Stored entries:
/---

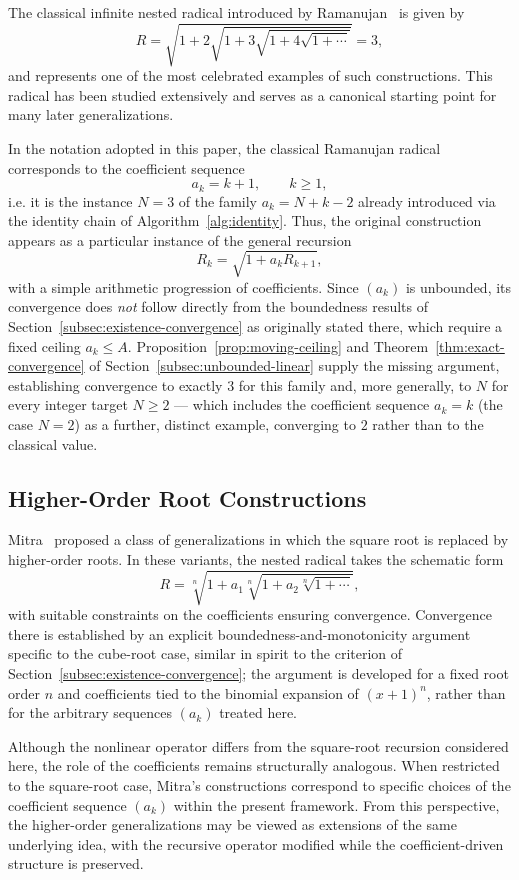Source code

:\documentclass[11pt,a4paper]{amsart}
\theoremstyle{plain}
\theoremstyle{definition}
\theoremstyle{remark}
\begin{document}
The classical infinite nested radical introduced by Ramanujan~\cite{RamanujanNotebooks} is given by
\[
R = \sqrt{1 + 2\sqrt{1 + 3\sqrt{1 + 4\sqrt{1 + \cdots}}}} = 3,
\]
and represents one of the most celebrated examples of such constructions. This radical has been studied extensively and serves as a canonical starting point for many later generalizations.

In the notation adopted in this paper, the classical Ramanujan radical corresponds to the coefficient sequence
\[
a_k = k+1, \qquad k \geq 1,
\]
i.e. it is the instance $N=3$ of the family $a_k = N+k-2$ already introduced via the identity chain of Algorithm~\ref{alg:identity}. Thus, the original construction appears as a particular instance of the general recursion
\[
R_k = \sqrt{1 + a_k R_{k+1}},
\]
with a simple arithmetic progression of coefficients. Since $(a_k)$ is unbounded, its convergence does \emph{not} follow directly from the boundedness results of Section~\ref{subsec:existence-convergence} as originally stated there, which require a fixed ceiling $a_k \le A$. Proposition~\ref{prop:moving-ceiling} and Theorem~\ref{thm:exact-convergence} of Section~\ref{subsec:unbounded-linear} supply the missing argument, establishing convergence to exactly $3$ for this family and, more generally, to $N$ for every integer target $N \ge 2$ — which includes the coefficient sequence $a_k = k$ (the case $N=2$) as a further, distinct example, converging to $2$ rather than to the classical value.

\subsection{Higher-Order Root Constructions}
\label{subsec:higher-order-roots}

Mitra~\cite{MitraNestedRadicals} proposed a class of generalizations in which the square root is replaced by higher-order roots. In these variants, the nested radical takes the schematic form
\[
R = \sqrt[n]{1 + a_1 \sqrt[n]{1 + a_2 \sqrt[n]{1 + \cdots}}},
\]
with suitable constraints on the coefficients ensuring convergence. Convergence there is established by an explicit boundedness-and-monotonicity argument specific to the cube-root case, similar in spirit to the criterion of Section~\ref{subsec:existence-convergence}; the argument is developed for a fixed root order $n$ and coefficients tied to the binomial expansion of $(x+1)^n$, rather than for the arbitrary sequences $(a_k)$ treated here.

Although the nonlinear operator differs from the square-root recursion considered here, the role of the coefficients remains structurally analogous. When restricted to the square-root case, Mitra’s constructions correspond to specific choices of the coefficient sequence $(a_k)$ within the present framework. From this perspective, the higher-order generalizations may be viewed as extensions of the same underlying idea, with the recursive operator modified while the coefficient-driven structure is preserved.
\end{document}
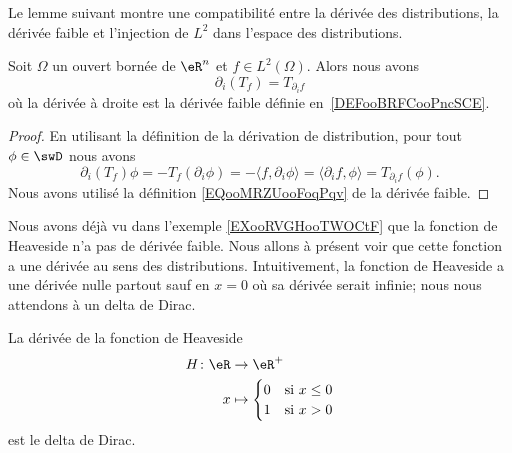 Le lemme suivant montre une compatibilité entre la dérivée des distributions, la dérivée faible et l'injection de \( L^2\) dans l'espace des distributions.

\begin{lemma}       \label{LEMooQRUOooWVjCAV}
	Soit \( \Omega\) un ouvert bornée de \( \eR^n\) et \( f\in L^2(\Omega)\). Alors nous avons
	\begin{equation}
		\partial_i(T_f)=T_{\partial_if}
	\end{equation}
	où la dérivée à droite est la dérivée faible définie en~\ref{DEFooBRFCooPncSCE}.
\end{lemma}

\begin{proof}
	En utilisant la définition de la dérivation de distribution, pour tout \( \phi\in \swD\) nous avons
	\begin{equation}
		\partial_i(T_f)\phi=-T_f(\partial_i\phi)=-\langle f, \partial_i\phi\rangle =\langle \partial_if, \phi\rangle =T_{\partial_if}(\phi).
	\end{equation}
	Nous avons utilisé la définition \eqref{EQooMRZUooFoqPqv} de la dérivée faible.
\end{proof}

Nous avons déjà vu dans l'exemple \ref{EXooRVGHooTWOCtF} que la fonction de Heaveside n'a pas de dérivée faible. Nous allons à présent voir que cette fonction a une dérivée au sens des distributions. Intuitivement, la fonction de Heaveside a une dérivée nulle partout sauf en \( x=0\) où sa dérivée serait infinie; nous nous attendons à un delta de Dirac.

\begin{proposition}     \label{PROPooVUDVooAlwZzB}
	La dérivée de la fonction de Heaveside
	\begin{equation}
		\begin{aligned}
			H\colon \eR & \to \eR^+                      \\
			x           & \mapsto \begin{cases}
				                      0 & \text{si } x\leq 0 \\
				                      1 & \text{si }x>0
			                      \end{cases}
		\end{aligned}
	\end{equation}
	est le delta de Dirac.
\end{proposition}

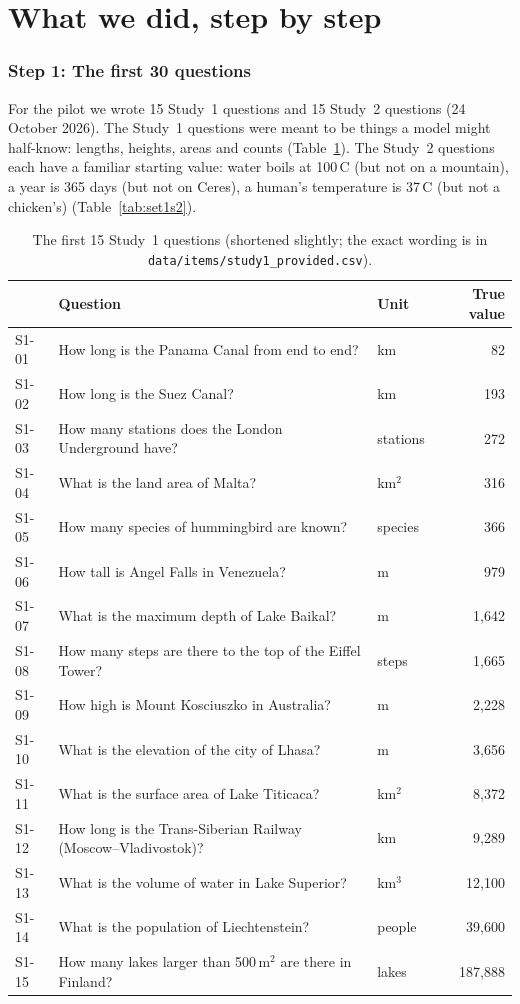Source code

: \documentclass[11pt,a4paper]{article}
\begin{document}
\part{What we did, step by step}

\section{Step 1: The first 30 questions}
\label{sec:set1}

For the pilot we wrote 15 Study~1 questions and 15 Study~2 questions (24 October 2026). The Study~1 questions were meant to be things a model might half-know: lengths, heights, areas and counts (Table~\ref{tab:set1}). The Study~2 questions each have a familiar starting value: water boils at 100\,\textdegree C (but not on a mountain), a year is 365 days (but not on Ceres), a human's temperature is 37\,\textdegree C (but not a chicken's) (Table~\ref{tab:set1s2}).

\begin{table}[ht]
\centering\small
\begin{tabular}{@{}lllr@{}}
\toprule
& \textbf{Question} & \textbf{Unit} & \textbf{True value} \\
\midrule
S1-01 & How long is the Panama Canal from end to end? & km & 82 \\
S1-02 & How long is the Suez Canal? & km & 193 \\
S1-03 & How many stations does the London Underground have? & stations & 272 \\
S1-04 & What is the land area of Malta? & km$^2$ & 316 \\
S1-05 & How many species of hummingbird are known? & species & 366 \\
S1-06 & How tall is Angel Falls in Venezuela? & m & 979 \\
S1-07 & What is the maximum depth of Lake Baikal? & m & 1,642 \\
S1-08 & How many steps are there to the top of the Eiffel Tower? & steps & 1,665 \\
S1-09 & How high is Mount Kosciuszko in Australia? & m & 2,228 \\
S1-10 & What is the elevation of the city of Lhasa? & m & 3,656 \\
S1-11 & What is the surface area of Lake Titicaca? & km$^2$ & 8,372 \\
S1-12 & How long is the Trans-Siberian Railway (Moscow--Vladivostok)? & km & 9,289 \\
S1-13 & What is the volume of water in Lake Superior? & km$^3$ & 12,100 \\
S1-14 & What is the population of Liechtenstein? & people & 39,600 \\
S1-15 & How many lakes larger than 500\,m$^2$ are there in Finland? & lakes & 187,888 \\
\bottomrule
\end{tabular}
\caption{The first 15 Study~1 questions (shortened slightly; the exact wording is in \texttt{data/items/study1\_provided.csv}).}
\label{tab:set1}
\end{table}
\end{document}
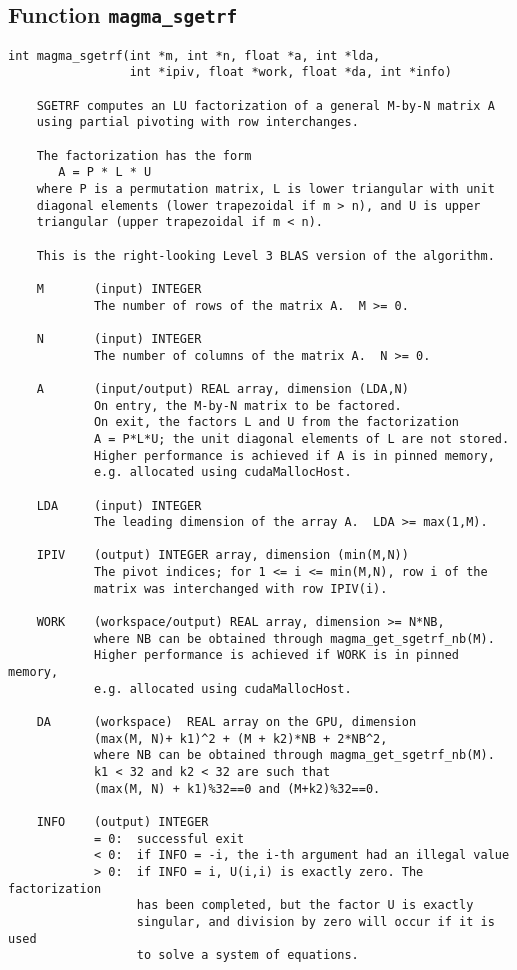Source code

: \documentclass[10pt]{book}
\begin{document}
\subsection{Function {\tt {\bf magma\_sgetrf}}}
\begin{verbatim}
int magma_sgetrf(int *m, int *n, float *a, int *lda, 
                 int *ipiv, float *work, float *da, int *info)
                    
    SGETRF computes an LU factorization of a general M-by-N matrix A   
    using partial pivoting with row interchanges.   

    The factorization has the form   
       A = P * L * U   
    where P is a permutation matrix, L is lower triangular with unit   
    diagonal elements (lower trapezoidal if m > n), and U is upper   
    triangular (upper trapezoidal if m < n).   

    This is the right-looking Level 3 BLAS version of the algorithm.   

    M       (input) INTEGER   
            The number of rows of the matrix A.  M >= 0.   

    N       (input) INTEGER   
            The number of columns of the matrix A.  N >= 0.   

    A       (input/output) REAL array, dimension (LDA,N)   
            On entry, the M-by-N matrix to be factored.   
            On exit, the factors L and U from the factorization   
            A = P*L*U; the unit diagonal elements of L are not stored.   
            Higher performance is achieved if A is in pinned memory, 
            e.g. allocated using cudaMallocHost.

    LDA     (input) INTEGER   
            The leading dimension of the array A.  LDA >= max(1,M).   

    IPIV    (output) INTEGER array, dimension (min(M,N))   
            The pivot indices; for 1 <= i <= min(M,N), row i of the   
            matrix was interchanged with row IPIV(i).   

    WORK    (workspace/output) REAL array, dimension >= N*NB,
            where NB can be obtained through magma_get_sgetrf_nb(M).
            Higher performance is achieved if WORK is in pinned memory, 
            e.g. allocated using cudaMallocHost.

    DA      (workspace)  REAL array on the GPU, dimension 
            (max(M, N)+ k1)^2 + (M + k2)*NB + 2*NB^2,
            where NB can be obtained through magma_get_sgetrf_nb(M).
            k1 < 32 and k2 < 32 are such that 
            (max(M, N) + k1)%32==0 and (M+k2)%32==0.

    INFO    (output) INTEGER   
            = 0:  successful exit   
            < 0:  if INFO = -i, the i-th argument had an illegal value   
            > 0:  if INFO = i, U(i,i) is exactly zero. The factorization   
                  has been completed, but the factor U is exactly   
                  singular, and division by zero will occur if it is used   
                  to solve a system of equations.   
\end{verbatim}
\end{document}
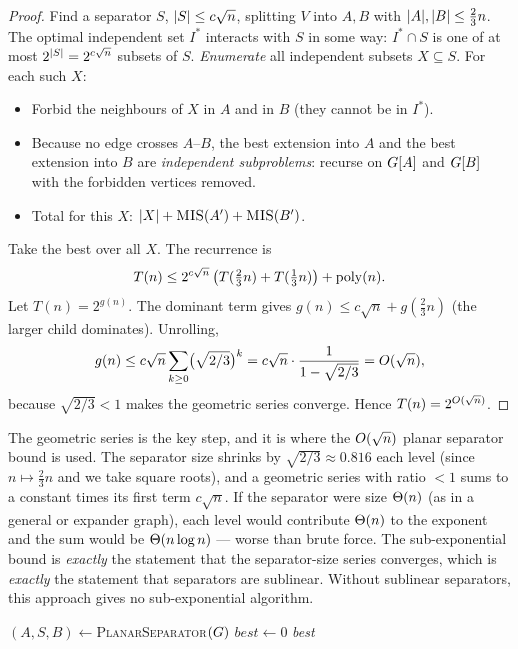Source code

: \begin{proof}
Find a separator $S$, $\lvert S\rvert\le c\sqrt n$, splitting $V$ into $A,B$ with $\lvert A\rvert,\lvert B\rvert\le\tfrac23 n$. The optimal independent set $I^*$ interacts with $S$ in some way: $I^*\cap S$ is one of at most $2^{\lvert S\rvert}=2^{c\sqrt n}$ subsets of $S$. \emph{Enumerate} all independent subsets $X\subseteq S$. For each such $X$:
\begin{itemize}
  \item Forbid the neighbours of $X$ in $A$ and in $B$ (they cannot be in $I^*$).
  \item Because no edge crosses $A$--$B$, the best extension into $A$ and the best extension into $B$ are \emph{independent subproblems}: recurse on $G[A]$ and $G[B]$ with the forbidden vertices removed.
  \item Total for this $X$: $\lvert X\rvert + \textsc{MIS}(A') + \textsc{MIS}(B')$.
\end{itemize}
Take the best over all $X$. The recurrence is
\[
  T(n)\le 2^{c\sqrt n}\,\big(T(\tfrac23 n)+T(\tfrac13 n)\big)+\operatorname{poly}(n).
\]
Let $T(n)=2^{g(n)}$. The dominant term gives $g(n)\le c\sqrt n + g(\tfrac23 n)$ (the larger child dominates). Unrolling,
\[
  g(n) \le c\sqrt n\sum_{k\ge0}\bigl(\sqrt{2/3}\bigr)^{k} = c\sqrt n\cdot\frac{1}{1-\sqrt{2/3}} = O(\sqrt n),
\]
because $\sqrt{2/3}<1$ makes the geometric series converge. Hence $T(n)=2^{O(\sqrt n)}$.
\end{proof}

\begin{whybox}
The geometric series is the key step, and it is where the $O(\sqrt n)$ planar separator bound is used. The separator size shrinks by $\sqrt{2/3}\approx 0.816$ each level (since $n\mapsto\tfrac23 n$ and we take square roots), and a geometric series with ratio $<1$ sums to a constant times its first term $c\sqrt n$. If the separator were size $\Theta(n)$ (as in a general or expander graph), each level would contribute $\Theta(n)$ to the exponent and the sum would be $\Theta(n\log n)$ --- worse than brute force. The sub-exponential bound is \emph{exactly} the statement that the separator-size series converges, which is \emph{exactly} the statement that separators are sublinear. Without sublinear separators, this approach gives no sub-exponential algorithm.
\end{whybox}

\begin{algorithm}[H]
\caption{\textsc{PlanarMIS}$(\Gph)$ --- sub-exponential max independent set}
\label{ch27:alg-mis}
\DontPrintSemicolon
{}
$(A,S,B)\gets$\textsc{PlanarSeparator}$(\Gph)$\;
$\textit{best}\gets 0$\;
\Return \textit{best}\;
\end{algorithm}

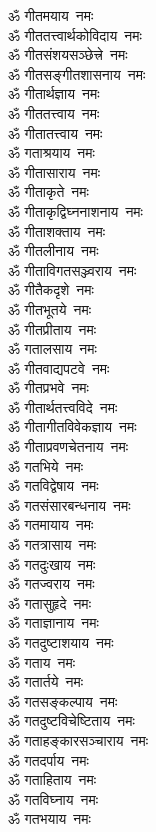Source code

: \begin{multicols}{2}
\begin{flushleft}
ॐ गीतमयाय~नमः\\
ॐ गीततत्त्वार्थकोविदाय~नमः\\
ॐ गीतसंशयसञ्छेत्त्रे~नमः\\
ॐ गीतसङ्गीतशासनाय~नमः\\
ॐ गीतार्थज्ञाय~नमः\\
ॐ गीततत्त्वाय~नमः\\
ॐ गीतातत्त्वाय~नमः\hfill{}\\
ॐ गताश्रयाय~नमः\\
ॐ गीतासाराय~नमः\\
ॐ गीताकृते~नमः\\
ॐ गीताकृद्विघ्ननाशनाय~नमः\\
ॐ गीताशक्ताय~नमः\\
ॐ गीतलीनाय~नमः\\
ॐ गीताविगतसञ्ज्वराय~नमः\\
ॐ गीतैकदृशे~नमः\\
ॐ गीतभूतये~नमः\\
ॐ गीतप्रीताय~नमः\hfill{}\\
ॐ गतालसाय~नमः\\
ॐ गीतवाद्यपटवे~नमः\\
ॐ गीतप्रभवे~नमः\\
ॐ गीतार्थतत्त्वविदे~नमः\\
ॐ गीतागीतविवेकज्ञाय~नमः\\
ॐ गीताप्रवणचेतनाय~नमः\\
ॐ गतभिये~नमः\\
ॐ गतविद्वेषाय~नमः\\
ॐ गतसंसारबन्धनाय~नमः\\
ॐ गतमायाय~नमः\hfill{}\\
ॐ गतत्रासाय~नमः\\
ॐ गतदुःखाय~नमः\\
ॐ गतज्वराय~नमः\\
ॐ गतासुहृदे~नमः\\
ॐ गताज्ञानाय~नमः\\
ॐ गतदुष्टाशयाय~नमः\\
ॐ गताय~नमः\\
ॐ गतार्तये~नमः\\
ॐ गतसङ्कल्पाय~नमः\\
ॐ गतदुष्टविचेष्टिताय~नमः\hfill{}\\
ॐ गताहङ्कारसञ्चाराय~नमः\\
ॐ गतदर्पाय~नमः\\
ॐ गताहिताय~नमः\\
ॐ गतविघ्नाय~नमः\\
ॐ गतभयाय~नमः\\

\end{flushleft}
\end{multicols}
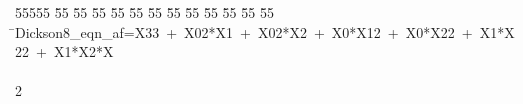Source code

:%
%
\begin{tabbing}
55555 \= 55 \= 55 \= 55 \= 55 \= 55 \= 55 \= 55 \= 55 \= 55 \= 55 \= 55 \= 55 \= \>Dickson8\_eqn\_af=X33\ +\ X02*X1\ +\ X02*X2\ +\ X0*X12\ +\ X0*X22\ +\ X1*X22\ +\ X1*X2*X\\[0pt]
\\[0pt]
2\>\end{tabbing}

\---

What is needed: In the entries above, find the line containing "ॐ गीततत्त्वाय~नमः\\", then please retype it and every line after it through the last, exactly as written, omitting pictures.

Exercise solution:
ॐ गीततत्त्वाय~नमः\\
ॐ गीतातत्त्वाय~नमः\hfill{}\\
ॐ गताश्रयाय~नमः\\
ॐ गीतासाराय~नमः\\
ॐ गीताकृते~नमः\\
ॐ गीताकृद्विघ्ननाशनाय~नमः\\
ॐ गीताशक्ताय~नमः\\
ॐ गीतलीनाय~नमः\\
ॐ गीताविगतसञ्ज्वराय~नमः\\
ॐ गीतैकदृशे~नमः\\
ॐ गीतभूतये~नमः\\
ॐ गीतप्रीताय~नमः\hfill{}\\
ॐ गतालसाय~नमः\\
ॐ गीतवाद्यपटवे~नमः\\
ॐ गीतप्रभवे~नमः\\
ॐ गीतार्थतत्त्वविदे~नमः\\
ॐ गीतागीतविवेकज्ञाय~नमः\\
ॐ गीताप्रवणचेतनाय~नमः\\
ॐ गतभिये~नमः\\
ॐ गतविद्वेषाय~नमः\\
ॐ गतसंसारबन्धनाय~नमः\\
ॐ गतमायाय~नमः\hfill{}\\
ॐ गतत्रासाय~नमः\\
ॐ गतदुःखाय~नमः\\
ॐ गतज्वराय~नमः\\
ॐ गतासुहृदे~नमः\\
ॐ गताज्ञानाय~नमः\\
ॐ गतदुष्टाशयाय~नमः\\
ॐ गताय~नमः\\
ॐ गतार्तये~नमः\\
ॐ गतसङ्कल्पाय~नमः\\
ॐ गतदुष्टविचेष्टिताय~नमः\hfill{}\\
ॐ गताहङ्कारसञ्चाराय~नमः\\
ॐ गतदर्पाय~नमः\\
ॐ गताहिताय~नमः\\
ॐ गतविघ्नाय~नमः\\
ॐ गतभयाय~नमः\\

\end{flushleft}
\end{multicols}
Source code

:%
%
\begin{tabbing}
55555 \= 55 \= 55 \= 55 \= 55 \= 55 \= 55 \= 55 \= 55 \= 55 \= 55 \= 55 \= 55 \= \>Dickson8\_eqn\_af=X33\ +\ X02*X1\ +\ X02*X2\ +\ X0*X12\ +\ X0*X22\ +\ X1*X22\ +\ X1*X2*X\\[0pt]
\\[0pt]
2\>\end{tabbing}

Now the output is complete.